§ Work order
The listing below holds a line with "### Grace Robinson" and a later line with "# Promoting Economic". Write out those two lines and every line between them, exactly, and nothing else.

◆ ◆ ◆ ◆ ◆

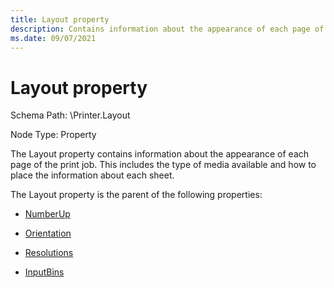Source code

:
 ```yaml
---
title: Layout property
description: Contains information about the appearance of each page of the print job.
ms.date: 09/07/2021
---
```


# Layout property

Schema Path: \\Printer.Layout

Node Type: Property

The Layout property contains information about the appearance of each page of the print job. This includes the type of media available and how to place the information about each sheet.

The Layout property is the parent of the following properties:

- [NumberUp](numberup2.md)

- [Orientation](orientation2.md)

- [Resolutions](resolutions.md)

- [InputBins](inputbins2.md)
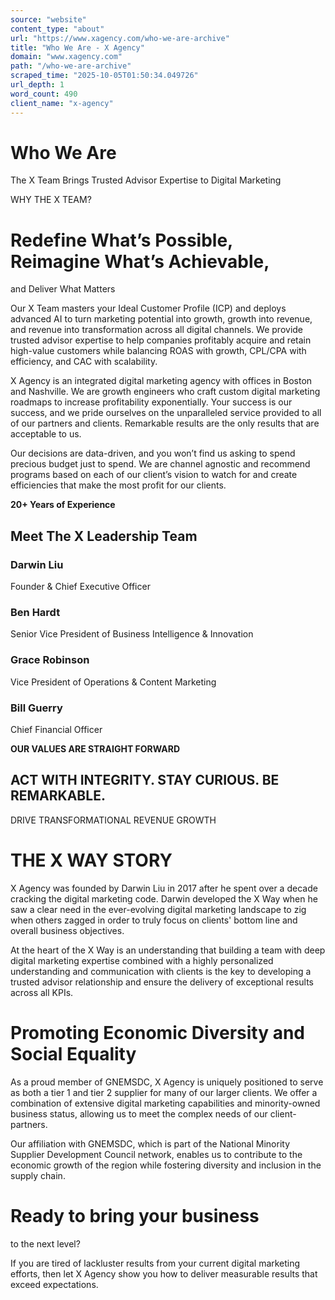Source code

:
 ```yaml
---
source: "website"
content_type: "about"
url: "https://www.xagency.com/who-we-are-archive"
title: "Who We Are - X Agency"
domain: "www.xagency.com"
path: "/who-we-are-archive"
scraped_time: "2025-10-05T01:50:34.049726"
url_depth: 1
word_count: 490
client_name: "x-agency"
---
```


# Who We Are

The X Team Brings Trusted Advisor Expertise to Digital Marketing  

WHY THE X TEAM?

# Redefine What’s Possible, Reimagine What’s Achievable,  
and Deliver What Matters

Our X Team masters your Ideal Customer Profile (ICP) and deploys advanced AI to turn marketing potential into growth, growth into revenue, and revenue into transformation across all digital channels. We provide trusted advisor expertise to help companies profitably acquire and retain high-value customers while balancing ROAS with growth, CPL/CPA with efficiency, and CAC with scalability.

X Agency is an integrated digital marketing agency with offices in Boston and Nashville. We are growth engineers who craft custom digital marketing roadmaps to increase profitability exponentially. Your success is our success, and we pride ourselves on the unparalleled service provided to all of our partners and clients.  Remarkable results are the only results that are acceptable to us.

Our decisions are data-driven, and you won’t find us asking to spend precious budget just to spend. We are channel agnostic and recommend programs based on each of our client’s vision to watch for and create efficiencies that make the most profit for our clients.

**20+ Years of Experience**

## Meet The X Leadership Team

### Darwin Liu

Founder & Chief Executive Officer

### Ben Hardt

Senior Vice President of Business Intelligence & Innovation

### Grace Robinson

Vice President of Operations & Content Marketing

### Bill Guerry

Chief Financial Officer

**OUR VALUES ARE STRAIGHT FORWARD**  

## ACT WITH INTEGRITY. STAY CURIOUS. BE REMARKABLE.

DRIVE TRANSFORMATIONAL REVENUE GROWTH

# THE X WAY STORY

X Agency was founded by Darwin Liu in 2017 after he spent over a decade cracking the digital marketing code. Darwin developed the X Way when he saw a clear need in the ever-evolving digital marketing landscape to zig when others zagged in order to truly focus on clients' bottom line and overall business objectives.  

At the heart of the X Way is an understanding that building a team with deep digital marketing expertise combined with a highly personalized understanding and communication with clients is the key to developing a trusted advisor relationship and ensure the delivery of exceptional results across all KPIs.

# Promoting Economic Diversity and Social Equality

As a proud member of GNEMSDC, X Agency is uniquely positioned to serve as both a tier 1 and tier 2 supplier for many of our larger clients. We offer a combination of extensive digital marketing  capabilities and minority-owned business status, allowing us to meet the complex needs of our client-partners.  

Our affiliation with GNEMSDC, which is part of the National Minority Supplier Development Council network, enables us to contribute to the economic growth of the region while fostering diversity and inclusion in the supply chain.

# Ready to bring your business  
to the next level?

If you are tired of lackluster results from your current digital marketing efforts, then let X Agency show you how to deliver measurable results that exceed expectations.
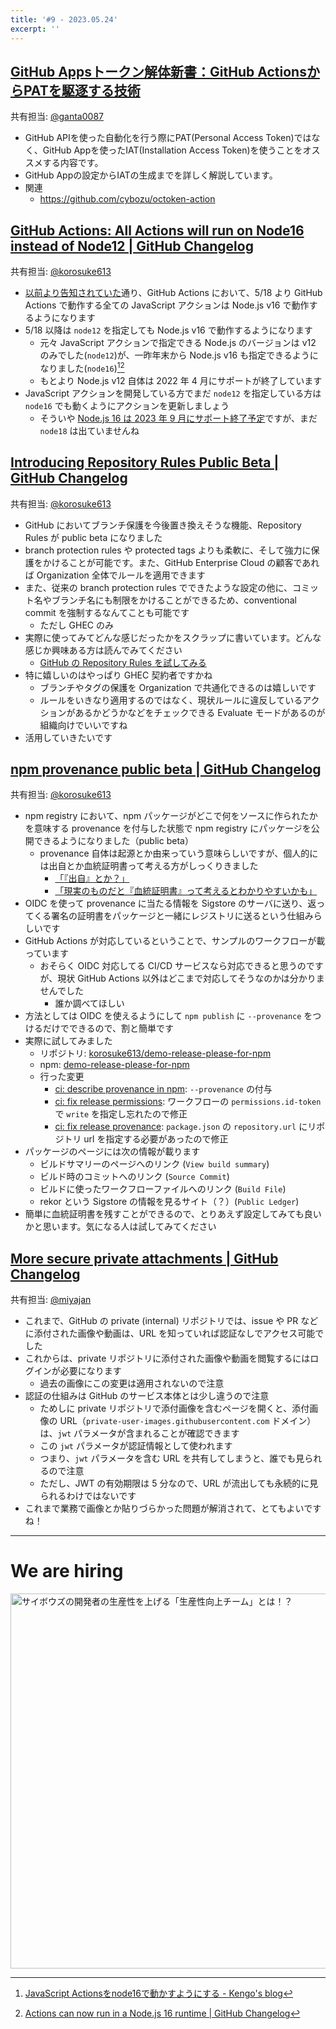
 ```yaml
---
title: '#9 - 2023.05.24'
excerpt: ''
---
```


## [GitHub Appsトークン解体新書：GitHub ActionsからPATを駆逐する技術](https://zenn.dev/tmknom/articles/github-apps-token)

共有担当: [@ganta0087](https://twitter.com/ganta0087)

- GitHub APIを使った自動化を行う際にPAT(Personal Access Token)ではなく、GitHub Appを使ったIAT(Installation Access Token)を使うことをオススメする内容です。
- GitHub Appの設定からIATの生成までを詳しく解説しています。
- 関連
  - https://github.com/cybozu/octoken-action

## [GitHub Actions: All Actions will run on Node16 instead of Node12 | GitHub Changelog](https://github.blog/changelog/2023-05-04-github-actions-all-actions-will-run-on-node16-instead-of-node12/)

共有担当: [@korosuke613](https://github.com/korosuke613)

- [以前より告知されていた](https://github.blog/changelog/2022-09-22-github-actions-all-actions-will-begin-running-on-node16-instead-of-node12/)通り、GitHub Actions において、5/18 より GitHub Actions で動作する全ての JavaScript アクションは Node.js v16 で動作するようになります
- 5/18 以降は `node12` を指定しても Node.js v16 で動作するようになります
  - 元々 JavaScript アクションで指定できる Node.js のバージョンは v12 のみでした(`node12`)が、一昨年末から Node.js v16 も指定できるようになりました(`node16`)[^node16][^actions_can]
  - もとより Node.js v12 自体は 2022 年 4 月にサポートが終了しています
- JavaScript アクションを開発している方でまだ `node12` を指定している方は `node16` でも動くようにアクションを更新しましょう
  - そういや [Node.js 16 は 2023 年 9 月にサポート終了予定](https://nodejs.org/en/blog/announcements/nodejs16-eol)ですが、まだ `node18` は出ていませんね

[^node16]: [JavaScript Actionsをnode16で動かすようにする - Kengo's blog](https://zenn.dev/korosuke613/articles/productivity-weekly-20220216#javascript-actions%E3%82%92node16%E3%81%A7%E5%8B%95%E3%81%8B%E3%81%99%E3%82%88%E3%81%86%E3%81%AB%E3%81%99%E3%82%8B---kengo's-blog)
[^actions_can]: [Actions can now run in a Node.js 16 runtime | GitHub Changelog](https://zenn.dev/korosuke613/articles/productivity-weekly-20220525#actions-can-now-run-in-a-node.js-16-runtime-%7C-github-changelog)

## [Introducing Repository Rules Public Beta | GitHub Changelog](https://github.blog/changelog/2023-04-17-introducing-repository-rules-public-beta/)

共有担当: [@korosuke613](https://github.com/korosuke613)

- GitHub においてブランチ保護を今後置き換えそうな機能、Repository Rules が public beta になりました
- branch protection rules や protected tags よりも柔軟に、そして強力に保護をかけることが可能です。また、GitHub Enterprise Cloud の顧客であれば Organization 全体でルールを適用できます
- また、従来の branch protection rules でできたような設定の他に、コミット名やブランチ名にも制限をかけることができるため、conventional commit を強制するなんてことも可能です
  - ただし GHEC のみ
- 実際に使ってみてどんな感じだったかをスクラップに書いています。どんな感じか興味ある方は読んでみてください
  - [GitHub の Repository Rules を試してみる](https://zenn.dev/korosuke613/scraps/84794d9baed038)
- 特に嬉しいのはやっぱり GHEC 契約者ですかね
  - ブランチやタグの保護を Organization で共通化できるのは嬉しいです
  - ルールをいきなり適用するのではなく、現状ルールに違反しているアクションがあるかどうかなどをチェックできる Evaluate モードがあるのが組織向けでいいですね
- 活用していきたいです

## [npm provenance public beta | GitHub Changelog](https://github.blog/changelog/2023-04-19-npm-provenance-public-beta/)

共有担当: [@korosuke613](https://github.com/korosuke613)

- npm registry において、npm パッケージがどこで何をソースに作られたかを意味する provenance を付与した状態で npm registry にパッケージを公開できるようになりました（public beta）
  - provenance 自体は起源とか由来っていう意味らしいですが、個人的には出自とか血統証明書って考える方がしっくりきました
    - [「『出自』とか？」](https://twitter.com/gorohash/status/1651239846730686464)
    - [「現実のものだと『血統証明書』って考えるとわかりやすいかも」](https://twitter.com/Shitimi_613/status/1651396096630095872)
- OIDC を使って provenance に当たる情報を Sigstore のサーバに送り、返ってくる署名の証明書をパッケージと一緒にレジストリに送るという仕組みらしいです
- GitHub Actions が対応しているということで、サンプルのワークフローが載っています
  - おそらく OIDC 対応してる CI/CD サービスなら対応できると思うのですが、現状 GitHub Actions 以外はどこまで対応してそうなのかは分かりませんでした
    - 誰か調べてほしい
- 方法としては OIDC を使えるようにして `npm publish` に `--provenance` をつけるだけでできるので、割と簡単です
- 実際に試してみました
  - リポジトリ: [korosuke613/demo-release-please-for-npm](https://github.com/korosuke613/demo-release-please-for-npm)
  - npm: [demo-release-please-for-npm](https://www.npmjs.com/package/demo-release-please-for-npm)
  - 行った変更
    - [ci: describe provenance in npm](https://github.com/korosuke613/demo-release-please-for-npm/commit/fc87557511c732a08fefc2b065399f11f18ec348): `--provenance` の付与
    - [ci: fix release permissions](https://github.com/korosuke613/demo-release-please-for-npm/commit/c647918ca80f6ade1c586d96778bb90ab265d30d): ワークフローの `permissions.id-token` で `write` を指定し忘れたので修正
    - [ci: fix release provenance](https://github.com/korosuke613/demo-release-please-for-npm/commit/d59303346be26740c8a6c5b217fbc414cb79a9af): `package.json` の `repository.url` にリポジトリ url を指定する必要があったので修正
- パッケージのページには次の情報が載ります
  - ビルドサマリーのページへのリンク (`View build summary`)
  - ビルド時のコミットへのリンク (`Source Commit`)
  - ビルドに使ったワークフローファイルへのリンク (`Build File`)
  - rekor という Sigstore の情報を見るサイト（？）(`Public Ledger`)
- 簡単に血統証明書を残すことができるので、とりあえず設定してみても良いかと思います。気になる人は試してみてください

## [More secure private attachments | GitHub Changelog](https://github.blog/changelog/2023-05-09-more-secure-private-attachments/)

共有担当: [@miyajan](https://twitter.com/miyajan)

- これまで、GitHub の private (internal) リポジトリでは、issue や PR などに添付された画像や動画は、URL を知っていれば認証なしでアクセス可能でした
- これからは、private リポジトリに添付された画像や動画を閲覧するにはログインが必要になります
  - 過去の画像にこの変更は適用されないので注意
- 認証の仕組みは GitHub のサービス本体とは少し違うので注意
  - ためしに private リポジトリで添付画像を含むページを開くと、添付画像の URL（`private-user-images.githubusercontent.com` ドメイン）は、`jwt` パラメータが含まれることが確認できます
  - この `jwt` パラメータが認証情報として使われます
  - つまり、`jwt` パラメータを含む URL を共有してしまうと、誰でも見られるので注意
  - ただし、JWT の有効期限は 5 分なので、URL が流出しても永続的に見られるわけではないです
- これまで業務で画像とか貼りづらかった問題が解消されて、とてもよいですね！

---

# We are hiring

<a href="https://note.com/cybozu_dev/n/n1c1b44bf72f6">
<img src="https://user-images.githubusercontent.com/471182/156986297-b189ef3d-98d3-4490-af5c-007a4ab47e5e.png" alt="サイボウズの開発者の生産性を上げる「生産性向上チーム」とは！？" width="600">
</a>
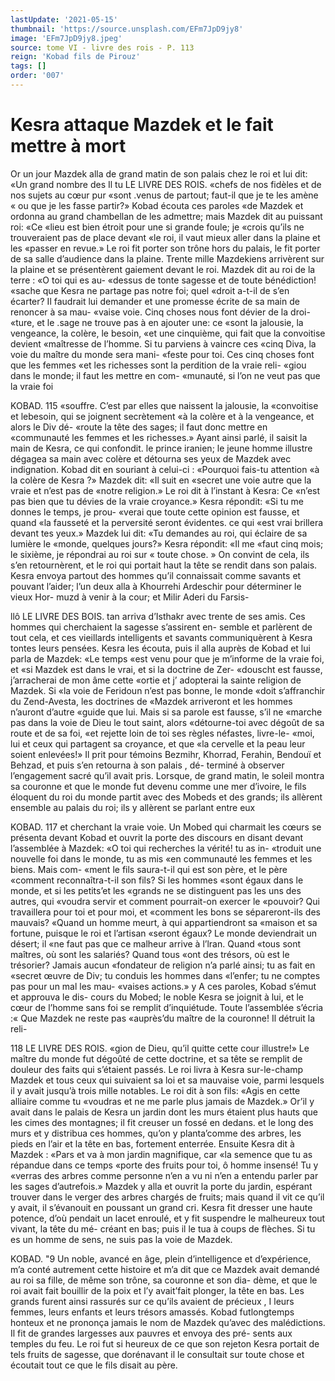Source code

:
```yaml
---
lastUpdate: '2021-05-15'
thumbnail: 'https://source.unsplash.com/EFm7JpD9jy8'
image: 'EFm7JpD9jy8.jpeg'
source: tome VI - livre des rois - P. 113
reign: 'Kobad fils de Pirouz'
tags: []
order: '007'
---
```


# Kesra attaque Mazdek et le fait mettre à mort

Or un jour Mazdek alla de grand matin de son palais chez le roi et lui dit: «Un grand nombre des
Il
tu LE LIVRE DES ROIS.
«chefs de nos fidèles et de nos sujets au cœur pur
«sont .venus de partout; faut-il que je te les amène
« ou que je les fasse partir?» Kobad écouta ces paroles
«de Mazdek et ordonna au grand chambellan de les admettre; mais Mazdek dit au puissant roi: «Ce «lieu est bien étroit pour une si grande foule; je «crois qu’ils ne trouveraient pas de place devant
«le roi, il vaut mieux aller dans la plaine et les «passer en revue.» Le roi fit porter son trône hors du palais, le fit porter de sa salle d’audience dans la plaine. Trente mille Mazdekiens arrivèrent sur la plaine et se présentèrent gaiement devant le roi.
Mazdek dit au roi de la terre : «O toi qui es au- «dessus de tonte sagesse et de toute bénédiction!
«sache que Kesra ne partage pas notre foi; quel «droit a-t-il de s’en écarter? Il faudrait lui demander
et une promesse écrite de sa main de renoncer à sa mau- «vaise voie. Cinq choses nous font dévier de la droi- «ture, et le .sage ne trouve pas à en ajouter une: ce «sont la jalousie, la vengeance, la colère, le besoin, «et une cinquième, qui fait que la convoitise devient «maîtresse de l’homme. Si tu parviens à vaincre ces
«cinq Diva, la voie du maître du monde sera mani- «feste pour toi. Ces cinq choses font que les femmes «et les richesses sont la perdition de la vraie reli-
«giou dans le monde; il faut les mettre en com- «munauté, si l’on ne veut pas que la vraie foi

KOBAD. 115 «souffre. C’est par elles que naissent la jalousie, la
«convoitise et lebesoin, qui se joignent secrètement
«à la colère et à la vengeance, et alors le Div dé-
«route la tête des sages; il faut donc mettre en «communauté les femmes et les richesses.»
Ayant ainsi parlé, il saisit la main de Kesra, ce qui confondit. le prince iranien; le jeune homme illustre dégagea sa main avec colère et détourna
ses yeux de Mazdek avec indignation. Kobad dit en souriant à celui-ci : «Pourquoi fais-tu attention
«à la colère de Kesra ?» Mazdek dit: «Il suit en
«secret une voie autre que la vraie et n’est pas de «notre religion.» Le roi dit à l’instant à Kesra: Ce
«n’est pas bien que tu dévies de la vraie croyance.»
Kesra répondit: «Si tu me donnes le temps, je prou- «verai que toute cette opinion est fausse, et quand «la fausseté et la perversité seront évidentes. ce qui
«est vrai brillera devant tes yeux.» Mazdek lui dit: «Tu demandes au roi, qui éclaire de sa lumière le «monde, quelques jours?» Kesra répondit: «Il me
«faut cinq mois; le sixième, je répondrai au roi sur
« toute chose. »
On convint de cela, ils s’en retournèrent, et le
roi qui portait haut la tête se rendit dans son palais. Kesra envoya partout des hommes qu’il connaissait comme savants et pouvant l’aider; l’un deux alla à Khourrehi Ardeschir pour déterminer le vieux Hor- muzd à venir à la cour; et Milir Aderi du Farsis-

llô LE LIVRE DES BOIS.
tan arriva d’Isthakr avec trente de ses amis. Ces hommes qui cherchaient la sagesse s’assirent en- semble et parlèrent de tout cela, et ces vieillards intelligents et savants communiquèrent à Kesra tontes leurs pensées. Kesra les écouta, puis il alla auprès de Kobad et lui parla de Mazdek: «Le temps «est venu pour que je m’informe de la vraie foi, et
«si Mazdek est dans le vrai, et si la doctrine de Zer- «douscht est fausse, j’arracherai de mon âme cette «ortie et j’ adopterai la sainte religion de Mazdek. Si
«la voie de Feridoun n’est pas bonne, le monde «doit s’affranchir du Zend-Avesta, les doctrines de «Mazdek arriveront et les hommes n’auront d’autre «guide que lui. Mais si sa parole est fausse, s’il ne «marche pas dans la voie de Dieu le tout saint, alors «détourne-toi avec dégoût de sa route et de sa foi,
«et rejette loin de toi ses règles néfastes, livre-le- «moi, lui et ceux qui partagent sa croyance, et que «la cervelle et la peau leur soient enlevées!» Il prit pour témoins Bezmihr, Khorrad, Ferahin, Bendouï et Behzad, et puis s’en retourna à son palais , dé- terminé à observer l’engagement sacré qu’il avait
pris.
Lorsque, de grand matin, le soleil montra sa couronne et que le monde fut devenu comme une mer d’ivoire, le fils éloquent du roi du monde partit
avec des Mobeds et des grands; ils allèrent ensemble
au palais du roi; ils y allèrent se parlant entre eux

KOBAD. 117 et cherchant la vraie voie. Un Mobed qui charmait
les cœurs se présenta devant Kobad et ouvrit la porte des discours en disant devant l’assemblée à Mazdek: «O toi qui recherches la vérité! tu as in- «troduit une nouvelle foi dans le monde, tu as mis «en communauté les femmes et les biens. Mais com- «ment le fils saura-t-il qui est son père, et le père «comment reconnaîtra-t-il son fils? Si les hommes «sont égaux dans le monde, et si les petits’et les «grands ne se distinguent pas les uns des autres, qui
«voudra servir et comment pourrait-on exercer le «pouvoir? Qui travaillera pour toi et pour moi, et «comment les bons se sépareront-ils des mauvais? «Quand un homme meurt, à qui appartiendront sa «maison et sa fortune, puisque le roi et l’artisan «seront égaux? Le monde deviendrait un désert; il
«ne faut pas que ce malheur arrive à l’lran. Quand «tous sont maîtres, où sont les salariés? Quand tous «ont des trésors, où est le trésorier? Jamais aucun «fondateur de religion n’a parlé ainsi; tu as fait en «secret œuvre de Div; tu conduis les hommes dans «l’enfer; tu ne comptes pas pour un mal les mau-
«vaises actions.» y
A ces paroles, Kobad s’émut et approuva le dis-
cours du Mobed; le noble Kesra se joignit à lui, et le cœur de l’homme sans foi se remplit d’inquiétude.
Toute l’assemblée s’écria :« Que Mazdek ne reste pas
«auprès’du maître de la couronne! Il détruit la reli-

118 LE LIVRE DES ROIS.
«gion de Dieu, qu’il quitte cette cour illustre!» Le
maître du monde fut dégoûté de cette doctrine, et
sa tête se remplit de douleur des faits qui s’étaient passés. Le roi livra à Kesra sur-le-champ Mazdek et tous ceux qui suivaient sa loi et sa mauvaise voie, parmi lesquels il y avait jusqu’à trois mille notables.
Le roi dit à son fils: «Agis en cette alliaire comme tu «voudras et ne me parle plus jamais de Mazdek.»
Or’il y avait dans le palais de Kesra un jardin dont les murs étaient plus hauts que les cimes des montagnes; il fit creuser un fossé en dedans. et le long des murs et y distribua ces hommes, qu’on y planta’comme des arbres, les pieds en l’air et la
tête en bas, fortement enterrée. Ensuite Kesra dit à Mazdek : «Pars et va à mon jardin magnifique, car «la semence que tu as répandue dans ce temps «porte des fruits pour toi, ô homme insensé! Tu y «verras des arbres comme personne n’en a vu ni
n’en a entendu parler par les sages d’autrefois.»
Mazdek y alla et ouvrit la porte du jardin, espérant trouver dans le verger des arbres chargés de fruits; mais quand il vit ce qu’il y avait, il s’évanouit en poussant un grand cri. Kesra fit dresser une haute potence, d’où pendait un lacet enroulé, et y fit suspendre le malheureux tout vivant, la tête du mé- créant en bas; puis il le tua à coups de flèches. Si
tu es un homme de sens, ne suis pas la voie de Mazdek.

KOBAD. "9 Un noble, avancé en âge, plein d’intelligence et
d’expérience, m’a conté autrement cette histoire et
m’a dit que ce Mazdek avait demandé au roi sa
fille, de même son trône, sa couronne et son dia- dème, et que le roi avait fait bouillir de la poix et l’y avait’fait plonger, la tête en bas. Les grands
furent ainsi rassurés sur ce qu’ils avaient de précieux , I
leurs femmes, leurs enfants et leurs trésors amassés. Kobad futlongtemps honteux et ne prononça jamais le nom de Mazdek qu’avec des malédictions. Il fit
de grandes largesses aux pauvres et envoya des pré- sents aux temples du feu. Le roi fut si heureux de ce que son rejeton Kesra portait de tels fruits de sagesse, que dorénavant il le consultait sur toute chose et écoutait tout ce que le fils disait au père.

◆ ◆ ◆ ◆ ◆

§ Exercise output
### Grace Robinson

Vice President of Operations & Content Marketing

### Bill Guerry

Chief Financial Officer

**OUR VALUES ARE STRAIGHT FORWARD**  

## ACT WITH INTEGRITY. STAY CURIOUS. BE REMARKABLE.

DRIVE TRANSFORMATIONAL REVENUE GROWTH

# THE X WAY STORY

X Agency was founded by Darwin Liu in 2017 after he spent over a decade cracking the digital marketing code. Darwin developed the X Way when he saw a clear need in the ever-evolving digital marketing landscape to zig when others zagged in order to truly focus on clients' bottom line and overall business objectives.  

At the heart of the X Way is an understanding that building a team with deep digital marketing expertise combined with a highly personalized understanding and communication with clients is the key to developing a trusted advisor relationship and ensure the delivery of exceptional results across all KPIs.

# Promoting Economic Diversity and Social Equality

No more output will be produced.